On Thu, Mar 27, 2025 at 04:41:48PM +0530, Tanmay Jagdale wrote:
> The existing method to synthesize instruction samples has the
> following issues:
> 1. Branch instruction mnemonics were being added to non-branch
> instructions too.
> 2. Branch target address was missing
>
> To fix the issues, start synthesizing the instructions from the
> previous packet (tidq->prev_packet) instead of current packet
> (tidq->packet). This way it's easy to figure out the target
> address of the branch instruction in tidq->prev_packet which
> is the current packet's (tidq->packet) first executed instruction.
>
> Since we have now switched to processing the previous packet
> first, we need not swap the packets during cs_etm__flush().
>
> Signed-off-by: Tanmay Jagdale <tanmay@xxxxxxxxxxx>
> Reviewed-by: James Clark <james.clark@xxxxxxx>

I saw James's reviewed tag. However, I have several comments.

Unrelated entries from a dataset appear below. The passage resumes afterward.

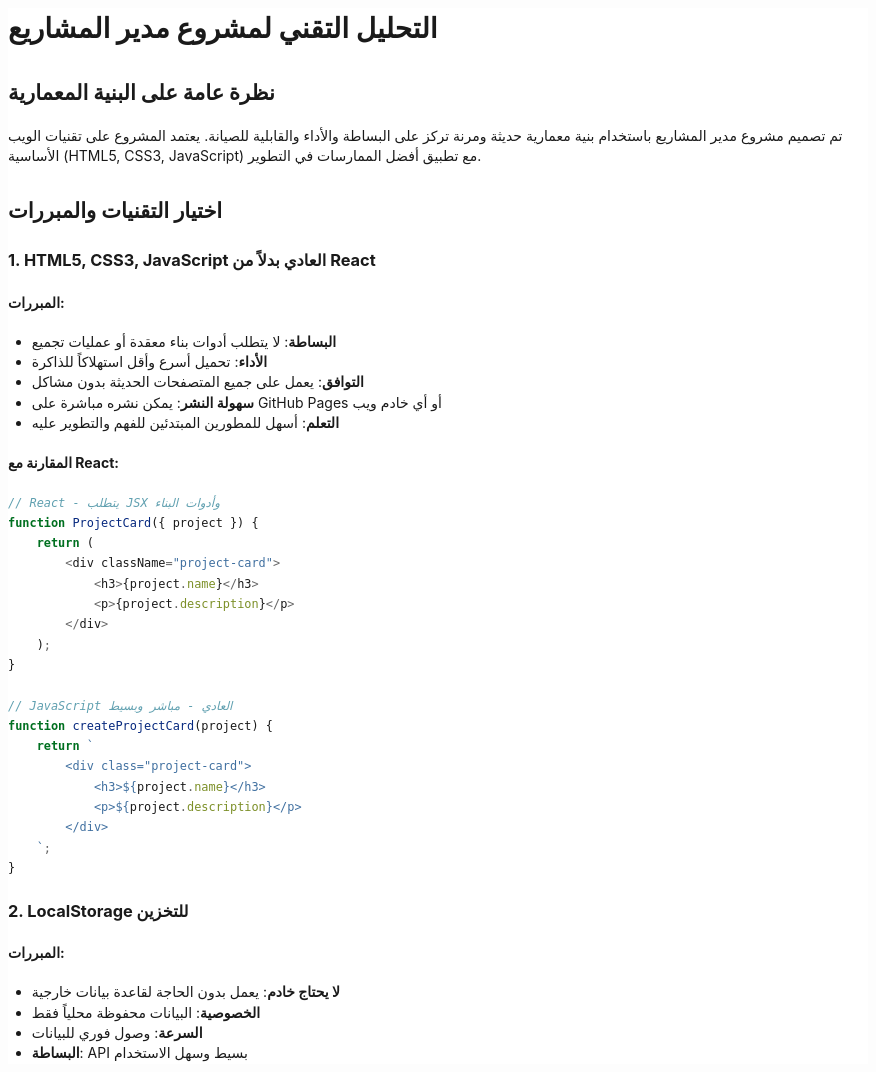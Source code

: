 # التحليل التقني لمشروع مدير المشاريع

## نظرة عامة على البنية المعمارية

تم تصميم مشروع مدير المشاريع باستخدام بنية معمارية حديثة ومرنة تركز على البساطة والأداء والقابلية للصيانة. يعتمد المشروع على تقنيات الويب الأساسية (HTML5, CSS3, JavaScript) مع تطبيق أفضل الممارسات في التطوير.

## اختيار التقنيات والمبررات

### 1. HTML5, CSS3, JavaScript العادي بدلاً من React

#### المبررات:
- **البساطة**: لا يتطلب أدوات بناء معقدة أو عمليات تجميع
- **الأداء**: تحميل أسرع وأقل استهلاكاً للذاكرة
- **التوافق**: يعمل على جميع المتصفحات الحديثة بدون مشاكل
- **سهولة النشر**: يمكن نشره مباشرة على GitHub Pages أو أي خادم ويب
- **التعلم**: أسهل للمطورين المبتدئين للفهم والتطوير عليه

#### المقارنة مع React:
```javascript
// React - يتطلب JSX وأدوات البناء
function ProjectCard({ project }) {
    return (
        <div className="project-card">
            <h3>{project.name}</h3>
            <p>{project.description}</p>
        </div>
    );
}

// JavaScript العادي - مباشر وبسيط
function createProjectCard(project) {
    return `
        <div class="project-card">
            <h3>${project.name}</h3>
            <p>${project.description}</p>
        </div>
    `;
}
```

### 2. LocalStorage للتخزين

#### المبررات:
- **لا يحتاج خادم**: يعمل بدون الحاجة لقاعدة بيانات خارجية
- **الخصوصية**: البيانات محفوظة محلياً فقط
- **السرعة**: وصول فوري للبيانات
- **البساطة**: API بسيط وسهل الاستخدام
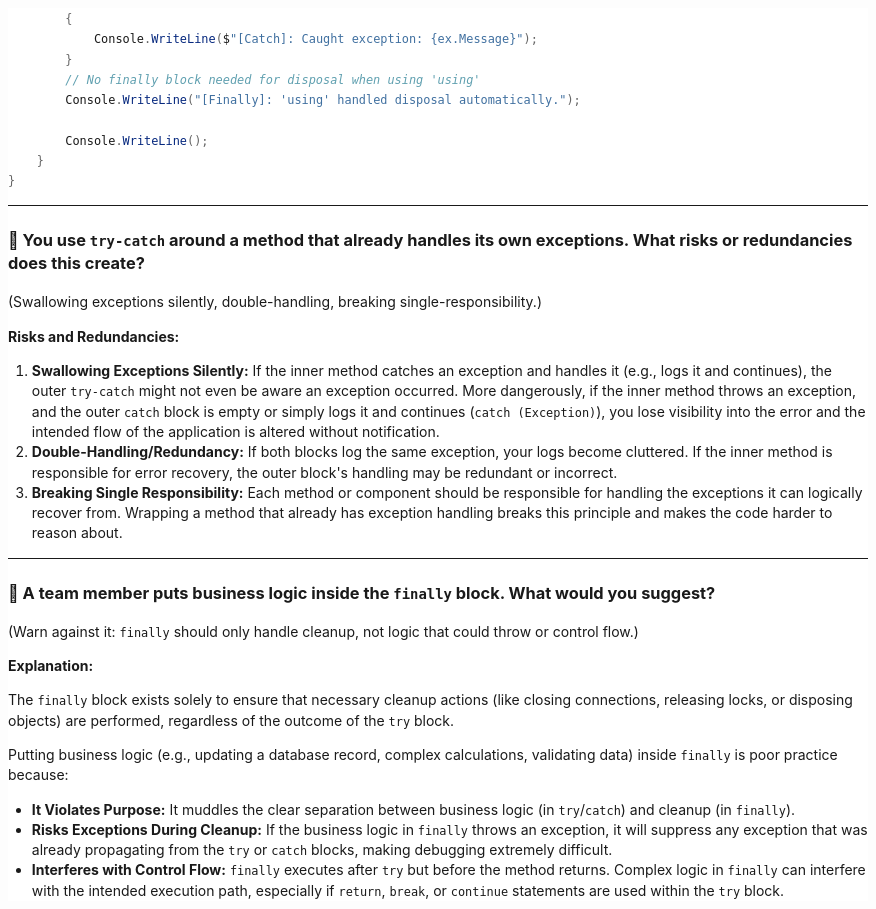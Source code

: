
 ```csharp
        {
            Console.WriteLine($"[Catch]: Caught exception: {ex.Message}");
        }
        // No finally block needed for disposal when using 'using'
        Console.WriteLine("[Finally]: 'using' handled disposal automatically.");
        
        Console.WriteLine();
    }
}
```

-----

### 🔹 You use `try-catch` around a method that already handles its own exceptions. What risks or redundancies does this create?

(Swallowing exceptions silently, double-handling, breaking single-responsibility.)

**Risks and Redundancies:**

1.  **Swallowing Exceptions Silently:** If the inner method catches an exception and handles it (e.g., logs it and continues), the outer `try-catch` might not even be aware an exception occurred. More dangerously, if the inner method throws an exception, and the outer `catch` block is empty or simply logs it and continues (`catch (Exception)`), you lose visibility into the error and the intended flow of the application is altered without notification.
2.  **Double-Handling/Redundancy:** If both blocks log the same exception, your logs become cluttered. If the inner method is responsible for error recovery, the outer block's handling may be redundant or incorrect.
3.  **Breaking Single Responsibility:** Each method or component should be responsible for handling the exceptions it can logically recover from. Wrapping a method that already has exception handling breaks this principle and makes the code harder to reason about.

-----

### 🔹 A team member puts business logic inside the `finally` block. What would you suggest?

(Warn against it: `finally` should only handle cleanup, not logic that could throw or control flow.)

**Explanation:**

The `finally` block exists solely to ensure that necessary cleanup actions (like closing connections, releasing locks, or disposing objects) are performed, regardless of the outcome of the `try` block.

Putting business logic (e.g., updating a database record, complex calculations, validating data) inside `finally` is poor practice because:

  * **It Violates Purpose:** It muddles the clear separation between business logic (in `try`/`catch`) and cleanup (in `finally`).
  * **Risks Exceptions During Cleanup:** If the business logic in `finally` throws an exception, it will suppress any exception that was already propagating from the `try` or `catch` blocks, making debugging extremely difficult.
  * **Interferes with Control Flow:** `finally` executes after `try` but before the method returns. Complex logic in `finally` can interfere with the intended execution path, especially if `return`, `break`, or `continue` statements are used within the `try` block.
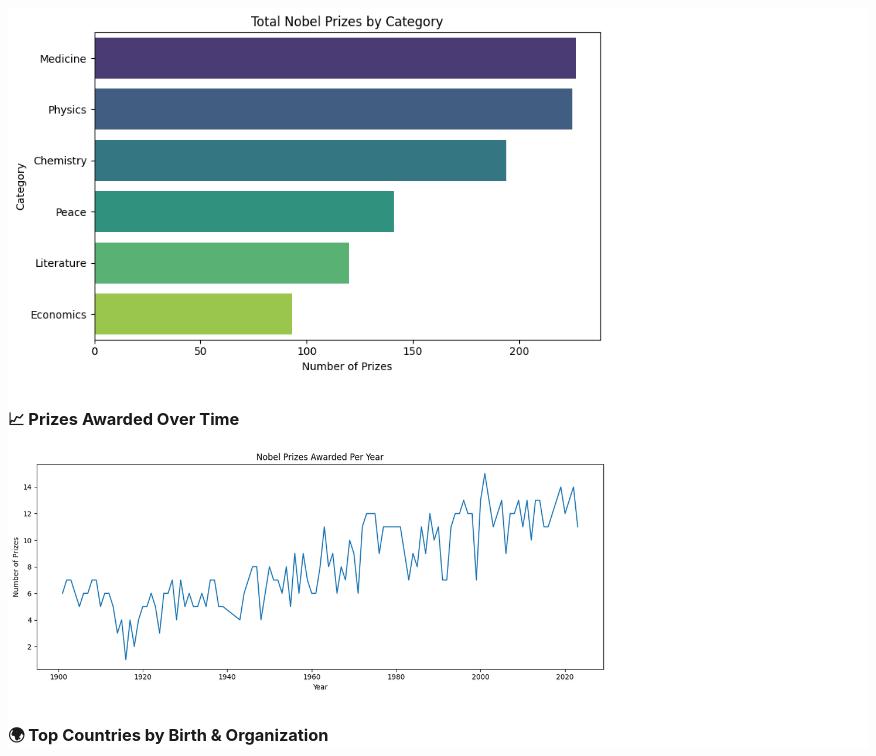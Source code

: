 <img src="images/nobel_prizes_by_category.png" width="600"/>

### 📈 Prizes Awarded Over Time
<img src="images/prizes_per_year.png" width="600"/>

### 🌍 Top Countries by Birth & Organization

Sorry I jumped in too late.

> ---
> tools/perf/util/cs-etm.c | 32 +++++++++++++++++++++++++-------
> 1 file changed, 25 insertions(+), 7 deletions(-)
>
> diff --git a/tools/perf/util/cs-etm.c b/tools/perf/util/cs-etm.c
> index 0bf9e5c27b59..ebed5b98860e 100644
> --- a/tools/perf/util/cs-etm.c
> +++ b/tools/perf/util/cs-etm.c
> @@ -1576,10 +1576,26 @@ static int cs_etm__synth_instruction_sample(struct cs_etm_queue *etmq,

Seems to me, the problem is cs_etm__synth_instruction_sample() is
invoked from multiple callers.

Both the previous packet and packet are valid fo the flow:
cs_etm__sample()
`> cs_etm__synth_instruction_sample()

Only the previous packet is valid and the current packet stores stale
data for the flows:

cs_etm__flush()
`> cs_etm__synth_instruction_sample()

cs_etm__end_block()
`> cs_etm__synth_instruction_sample()

First, as a prerequisite, I think we should resolve the stale data in
the packet. So we need a fix like:

diff --git a/tools/perf/util/cs-etm.c b/tools/perf/util/cs-etm.c
index 0bf9e5c27b59..b7b17c0e4806 100644
--- a/tools/perf/util/cs-etm.c
+++ b/tools/perf/util/cs-etm.c
@@ -741,6 +741,9 @@ static void cs_etm__packet_swap(struct cs_etm_auxtrace *etm,

if (etm->synth_opts.branches || etm->synth_opts.last_branch ||
etm->synth_opts.instructions) {
+ /* The previous packet will not be used, cleanup it */
+ memset(tidq->prev_packet, 0x0, sizeof(*tidq->packet));
+
/*
* Swap PACKET with PREV_PACKET: PACKET becomes PREV_PACKET for
* the next incoming packet.

> sample.stream_id = etmq->etm->instructions_id;
> sample.period = period;
> sample.cpu = tidq->packet->cpu;

Should we use "prev_packet->cpu" at here?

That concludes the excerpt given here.